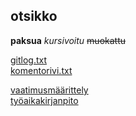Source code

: ## otsikko

**paksua**
*kursivoitu*
~~muokattu~~

[gitlog.txt](https://github.com/samusyrjanen/ot-harjoitustyo/blob/master/laskarit/viikko1/gitlog.txt)  
[komentorivi.txt](https://github.com/samusyrjanen/ot-harjoitustyo/blob/master/laskarit/viikko1/komentorivi.txt)

[vaatimusmäärittely](https://github.com/samusyrjanen/ot-harjoitustyo/blob/master/dokumentaatio/vaatimusmaarittely.md)  
[työaikakirjanpito](https://github.com/samusyrjanen/ot-harjoitustyo/tree/master/dokumentaatio/tyoaikakirjanpito.md)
■ ■ ■ ■
> **Brief**: Transcribe the listing exactly, skipping pictures.

> **Exercise solution**:
Source code

: ## otsikko

**paksua**
*kursivoitu*
~~muokattu~~

[gitlog.txt](https://github.com/samusyrjanen/ot-harjoitustyo/blob/master/laskarit/viikko1/gitlog.txt)  
[komentorivi.txt](https://github.com/samusyrjanen/ot-harjoitustyo/blob/master/laskarit/viikko1/komentorivi.txt)

[vaatimusmäärittely](https://github.com/samusyrjanen/ot-harjoitustyo/blob/master/dokumentaatio/vaatimusmaarittely.md)  
[työaikakirjanpito](https://github.com/samusyrjanen/ot-harjoitustyo/tree/master/dokumentaatio/tyoaikakirjanpito.md)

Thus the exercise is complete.